Demikian juga pada Kongres ke V Umat Islam Indonesia tanggal 7 – 9 Mei 2010. Selain itu, pada Pebruari 2006 LKAB bekerjasama dengan Pimpinan Pusat Pemuda Muhammadiyah mengadakan Peringatan Asyura Imam Husain bersama yang juga dihadiri oleh para tokoh Nahdhatul Ulama (NU) dan lain-lain.
Silatnas Ahlulbait V Menyetujui Membentuk Ormas Ahlulbait
Setelah empat kali Silaturahmi Nasional diadakan akhirnya masyarakat Ahlulbait Indonesia membulatkan tekad untuk membentuk sebuah organisasi yang bisa memayungi seluruh kegiatan sosial keagaaman yang selama ini semakin intensif dilakukan oleh Yayasan-yayasan Ahlulbait maupun perorangan seluruh Indonesia. Acara Silaturahmi Nasional V di Asrama Haji, Pondok Gede, Jakarta 2-4 April 2010, adalah momentum yang tepat untuk menyalurkan aspirasi itu.

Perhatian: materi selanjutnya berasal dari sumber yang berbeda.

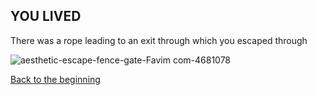 ## YOU LIVED 

There was a rope leading to an exit through which you escaped through    

![aesthetic-escape-fence-gate-Favim com-4681078](https://user-images.githubusercontent.com/43858697/70958680-10371180-2048-11ea-976a-dd41c890cf1c.jpeg)

[Back to the beginning](Start.md)
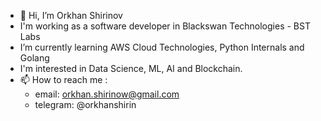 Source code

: - 👋 Hi, I’m Orkhan Shirinov
- I'm working as a software developer in Blackswan Technologies - BST Labs
- I’m currently learning AWS Cloud Technologies, Python Internals and Golang
- I'm interested in Data Science, ML, AI and Blockchain.
- 📫 How to reach me :
    - email: orkhan.shirinow@gmail.com 
    - telegram: @orkhanshirin

<!---
orkhanshirin/orkhanshirin is a ✨ special ✨ repository because its `README.md` (this file) appears on your GitHub profile.
You can click the Preview link to take a look at your changes.
--->
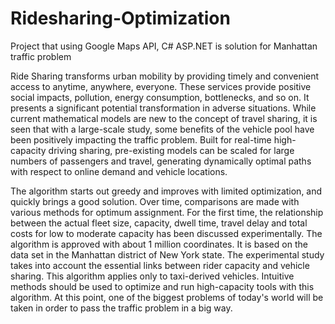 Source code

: # Ridesharing-Optimization
Project that using Google Maps API, C# ASP.NET is solution for Manhattan traffic problem

Ride Sharing transforms urban mobility by providing timely and convenient access to anytime, anywhere, everyone. These services provide positive social impacts, pollution, energy consumption, bottlenecks, and so on. It presents a significant potential transformation in adverse situations.
While current mathematical models are new to the concept of travel sharing, it is seen that with a large-scale study, some benefits of the vehicle pool have been positively impacting the traffic problem.
Built for real-time high-capacity driving sharing, pre-existing models can be scaled for large numbers of passengers and travel, generating dynamically optimal paths with respect to online demand and vehicle locations.

The algorithm starts out greedy and improves with limited optimization, and quickly brings a good solution. Over time, comparisons are made with various methods for optimum assignment. For the first time, the relationship between the actual fleet size, capacity, dwell time, travel delay and total costs for low to moderate capacity has been discussed experimentally. The algorithm is approved with about 1 million coordinates. It is based on the data set in the Manhattan district of New York state. The experimental study takes into account the essential links between rider capacity and vehicle sharing. This algorithm applies only to taxi-derived vehicles. Intuitive methods should be used to optimize and run high-capacity tools with this algorithm. At this point, one of the biggest problems of today's world will be taken in order to pass the traffic problem in a big way.

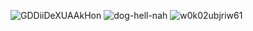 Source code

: ![GDDiiDeXUAAkHon](https://github.com/Lemoens/Lemoens/assets/159124482/c563d890-ee43-4fa7-9f5a-549d725a63ce)
![dog-hell-nah](https://github.com/Lemoens/Lemoens/assets/159124482/fcb0b9d4-cab3-41e4-a982-35fcc5b1dfc9)
![w0k02ubjriw61](https://github.com/Lemoens/Lemoens/assets/159124482/1debbe28-c5ea-4627-95ad-6b0b3e1a2f58)
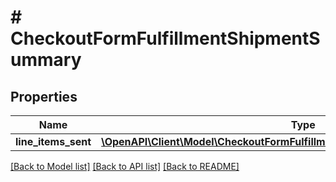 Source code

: # # CheckoutFormFulfillmentShipmentSummary

## Properties

Name | Type | Description | Notes
------------ | ------------- | ------------- | -------------
**line_items_sent** | [**\OpenAPI\Client\Model\CheckoutFormFulfillmentShipmentSummaryLineItemsSent**](CheckoutFormFulfillmentShipmentSummaryLineItemsSent.md) |  | [optional]

[[Back to Model list]](../../README.md#models) [[Back to API list]](../../README.md#endpoints) [[Back to README]](../../README.md)
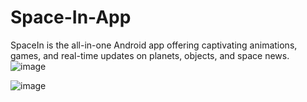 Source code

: # Space-In-App
SpaceIn is the all-in-one Android app offering captivating animations, games, and real-time updates on planets, objects, and space news.
![image](https://github.com/aksharbisht2002/Space-In-App/assets/76772535/2c82a8c1-68e2-4f25-9158-bb96b56c14e7)

![image](https://github.com/aksharbisht2002/Space-In-App/assets/76772535/40f2cce5-55c3-408d-be5a-953fb4807237)

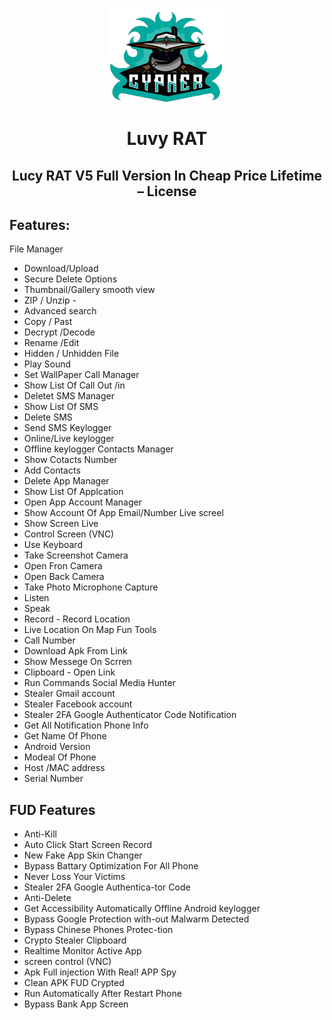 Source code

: <div align="center">

![Logo](logo.png)


# Luvy RAT
## Lucy RAT V5 Full Version In Cheap Price Lifetime – License

<div align="left">

## Features:
File Manager 
- Download/Upload 
- Secure Delete Options 
- Thumbnail/Gallery smooth view 
- ZIP / Unzip -
- Advanced search 
 - Copy / Past
  - Decrypt /Decode
   - Rename /Edit 
   - Hidden / Unhidden File 
   - Play Sound
- Set WallPaper 
Call Manager
 - Show List Of Call Out /in
  - Deletet 
SMS Manager
 - Show List Of SMS 
 - Delete SMS 
 - Send SMS
Keylogger
 - Online/Live keylogger 
 - Offline keylogger 
Contacts Manager 
- Show Cotacts Number
 - Add Contacts 
 - Delete 
App Manager
 - Show List Of Applcation
  - Open App 
Account Manager
 - Show Account Of App Email/Number 
Live screel
 - Show Screen Live
  - Control Screen (VNC) 
  - Use Keyboard 
  - Take Screenshot Camera 
  - Open Fron Camera 
  - Open Back Camera
   - Take Photo 
Microphone Capture
 - Listen
  - Speak 
  - Record - Record 
Location 
- Live Location On Map 
Fun Tools 
- Call Number
 - Download Apk From Link
  - Show Messege On Scrren 
  - Clipboard - Open Link 
  - Run Commands Social Media Hunter 
  - Stealer Gmail account 
  - Stealer Facebook account 
  - Stealer 2FA Google Authenticator Code 
Notification
 - Get All Notification 
Phone Info
 - Get Name Of Phone
  - Android Version
   - Modeal Of Phone 
   - Host /MAC address 
   - Serial Number 


## FUD Features
- Anti-Kill
 - Auto Click Start Screen Record 
 - New Fake App Skin Changer 
- Bypass Battary Optimization For All Phone 
- Never Loss Your Victims 
- Stealer 2FA Google Authentica-tor Code 
- Anti-Delete 
- Get Accessibility Automatically Offline Android keylogger 
- Bypass Google Protection with-out Malwarm Detected 
- Bypass Chinese Phones Protec-tion 
- Crypto Stealer Clipboard 
- Realtime Monitor Active App 
- screen control (VNC)
 - Apk Full injection With Real! APP Spy
  - Clean APK FUD Crypted
   - Run Automatically After Restart Phone 
   - Bypass Bank App Screen 



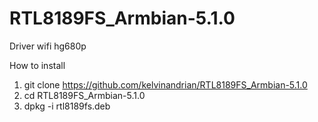 # RTL8189FS_Armbian-5.1.0
Driver wifi hg680p

How to install
1. git clone https://github.com/kelvinandrian/RTL8189FS_Armbian-5.1.0
2. cd RTL8189FS_Armbian-5.1.0
3. dpkg -i rtl8189fs.deb
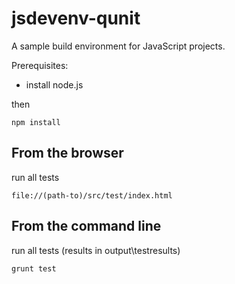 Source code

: jsdevenv-qunit
==============

A sample build environment for JavaScript projects.

Prerequisites:

* install node.js

then

    npm install


From the browser
----------------

run all tests

    file://(path-to)/src/test/index.html


From the command line
---------------------

run all tests (results in output\testresults)

    grunt test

Keinginan masyarakat Ahlulbait Indonesia akhirnya terwujud dengan keputusan Silatnas V yang menyepakati membentuk Organisasi Masyarakat (ormas).

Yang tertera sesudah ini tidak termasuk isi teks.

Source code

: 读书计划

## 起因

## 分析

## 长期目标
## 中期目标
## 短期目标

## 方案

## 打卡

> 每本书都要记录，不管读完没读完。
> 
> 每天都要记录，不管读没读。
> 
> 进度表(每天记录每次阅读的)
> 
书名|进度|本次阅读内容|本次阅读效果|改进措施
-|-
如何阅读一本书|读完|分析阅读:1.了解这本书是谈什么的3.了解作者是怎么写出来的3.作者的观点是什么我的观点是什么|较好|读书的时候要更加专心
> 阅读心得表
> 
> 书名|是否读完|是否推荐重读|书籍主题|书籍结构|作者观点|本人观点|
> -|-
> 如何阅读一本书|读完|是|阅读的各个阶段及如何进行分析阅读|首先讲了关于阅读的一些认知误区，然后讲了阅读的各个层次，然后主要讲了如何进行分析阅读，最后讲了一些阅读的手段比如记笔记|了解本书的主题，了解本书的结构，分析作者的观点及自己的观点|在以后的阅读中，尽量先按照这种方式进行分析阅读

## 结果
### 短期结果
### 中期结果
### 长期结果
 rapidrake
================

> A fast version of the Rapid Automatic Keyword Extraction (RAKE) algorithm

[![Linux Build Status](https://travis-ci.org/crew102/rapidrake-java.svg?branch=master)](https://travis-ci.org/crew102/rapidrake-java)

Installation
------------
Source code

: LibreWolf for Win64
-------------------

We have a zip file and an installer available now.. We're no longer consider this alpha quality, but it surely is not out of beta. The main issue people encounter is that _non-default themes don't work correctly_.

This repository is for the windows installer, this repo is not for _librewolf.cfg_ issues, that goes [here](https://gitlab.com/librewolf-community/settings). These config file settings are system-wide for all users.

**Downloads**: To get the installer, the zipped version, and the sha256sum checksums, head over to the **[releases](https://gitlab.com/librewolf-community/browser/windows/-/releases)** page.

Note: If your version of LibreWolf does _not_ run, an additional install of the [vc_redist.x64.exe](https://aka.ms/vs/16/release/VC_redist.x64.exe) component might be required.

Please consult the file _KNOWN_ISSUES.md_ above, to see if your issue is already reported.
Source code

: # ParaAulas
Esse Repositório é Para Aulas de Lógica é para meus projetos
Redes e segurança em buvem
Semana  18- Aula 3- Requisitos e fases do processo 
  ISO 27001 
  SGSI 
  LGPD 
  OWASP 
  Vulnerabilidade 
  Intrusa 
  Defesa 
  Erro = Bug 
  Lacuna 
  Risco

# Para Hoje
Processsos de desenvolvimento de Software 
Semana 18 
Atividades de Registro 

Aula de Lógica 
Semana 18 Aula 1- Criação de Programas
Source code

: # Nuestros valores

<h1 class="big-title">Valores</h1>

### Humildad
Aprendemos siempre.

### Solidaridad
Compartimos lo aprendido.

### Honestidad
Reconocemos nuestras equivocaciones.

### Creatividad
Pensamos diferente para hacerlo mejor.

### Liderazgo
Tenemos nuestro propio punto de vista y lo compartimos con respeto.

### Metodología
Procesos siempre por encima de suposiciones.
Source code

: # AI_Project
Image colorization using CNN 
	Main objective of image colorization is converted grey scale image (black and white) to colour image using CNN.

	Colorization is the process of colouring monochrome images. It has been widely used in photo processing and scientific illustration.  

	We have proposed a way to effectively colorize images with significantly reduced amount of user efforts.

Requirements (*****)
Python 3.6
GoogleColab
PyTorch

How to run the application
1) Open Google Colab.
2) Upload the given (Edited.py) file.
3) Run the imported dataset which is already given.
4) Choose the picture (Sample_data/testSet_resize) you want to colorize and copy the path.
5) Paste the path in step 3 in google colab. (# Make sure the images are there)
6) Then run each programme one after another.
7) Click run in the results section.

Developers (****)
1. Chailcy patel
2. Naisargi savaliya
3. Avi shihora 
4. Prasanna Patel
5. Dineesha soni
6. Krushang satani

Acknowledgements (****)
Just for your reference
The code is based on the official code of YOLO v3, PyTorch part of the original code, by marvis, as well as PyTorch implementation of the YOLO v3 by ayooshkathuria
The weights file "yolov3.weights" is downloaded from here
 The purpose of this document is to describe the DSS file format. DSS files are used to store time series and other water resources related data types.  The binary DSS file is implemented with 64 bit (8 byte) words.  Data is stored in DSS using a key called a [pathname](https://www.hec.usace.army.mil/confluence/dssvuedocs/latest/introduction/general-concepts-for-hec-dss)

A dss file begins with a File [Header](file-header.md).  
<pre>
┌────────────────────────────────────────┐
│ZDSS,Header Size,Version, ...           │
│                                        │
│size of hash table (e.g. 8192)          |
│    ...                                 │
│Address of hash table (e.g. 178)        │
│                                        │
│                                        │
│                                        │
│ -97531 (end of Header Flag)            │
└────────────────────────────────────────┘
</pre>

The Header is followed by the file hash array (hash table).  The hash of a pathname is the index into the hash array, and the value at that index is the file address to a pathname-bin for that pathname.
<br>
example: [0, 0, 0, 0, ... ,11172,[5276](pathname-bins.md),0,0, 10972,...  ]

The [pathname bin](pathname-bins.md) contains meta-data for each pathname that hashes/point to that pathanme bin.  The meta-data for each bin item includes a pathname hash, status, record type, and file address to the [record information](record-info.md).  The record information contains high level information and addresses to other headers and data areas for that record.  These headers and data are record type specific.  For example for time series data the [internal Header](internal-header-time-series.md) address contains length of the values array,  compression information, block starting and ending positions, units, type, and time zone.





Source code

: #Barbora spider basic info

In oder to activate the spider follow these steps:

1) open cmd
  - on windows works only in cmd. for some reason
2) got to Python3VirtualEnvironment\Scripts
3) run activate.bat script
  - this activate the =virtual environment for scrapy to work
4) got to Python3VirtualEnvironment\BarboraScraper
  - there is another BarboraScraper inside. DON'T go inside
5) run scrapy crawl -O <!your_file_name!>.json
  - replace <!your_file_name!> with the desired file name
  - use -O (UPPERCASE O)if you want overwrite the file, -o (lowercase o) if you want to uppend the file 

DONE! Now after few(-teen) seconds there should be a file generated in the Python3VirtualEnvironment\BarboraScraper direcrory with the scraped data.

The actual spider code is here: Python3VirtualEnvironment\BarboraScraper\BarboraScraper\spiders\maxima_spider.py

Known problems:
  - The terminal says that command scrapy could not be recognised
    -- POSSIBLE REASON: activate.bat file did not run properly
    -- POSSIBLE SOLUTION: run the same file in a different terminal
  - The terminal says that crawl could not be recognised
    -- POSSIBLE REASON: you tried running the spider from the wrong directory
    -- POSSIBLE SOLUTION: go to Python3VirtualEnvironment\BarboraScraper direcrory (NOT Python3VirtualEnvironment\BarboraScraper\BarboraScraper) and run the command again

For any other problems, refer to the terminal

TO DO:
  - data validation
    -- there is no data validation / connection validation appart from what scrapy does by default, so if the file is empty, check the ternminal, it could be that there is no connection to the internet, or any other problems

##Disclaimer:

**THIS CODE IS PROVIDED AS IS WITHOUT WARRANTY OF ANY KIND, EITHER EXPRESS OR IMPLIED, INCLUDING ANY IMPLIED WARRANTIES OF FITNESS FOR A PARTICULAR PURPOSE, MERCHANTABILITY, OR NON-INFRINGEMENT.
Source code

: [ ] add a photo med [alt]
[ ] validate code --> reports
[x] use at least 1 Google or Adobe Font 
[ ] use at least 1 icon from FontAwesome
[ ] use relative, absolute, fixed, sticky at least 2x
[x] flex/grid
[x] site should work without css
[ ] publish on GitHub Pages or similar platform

Beberapa keputusan Silatnas V yang disepakati diantaranya, seruan kepada masyarakat Indonesia dan kaum muslimin untuk senantiasa memperkuat tatanan kebangsaan dan kenegaraan dalam mempertahankan kedaulatan Negara Kesatuan Republik Indonesia.
Silatnas V pun menyampaikan pesan kepada seluruh umat Muslim di Indonesia agar tetap menjaga persatuan. Kepada pemerintah Indonesia, Silatnas V menyerukan agar tetap konsisten menjalankan Pancasila dan Undang-Undang Dasar.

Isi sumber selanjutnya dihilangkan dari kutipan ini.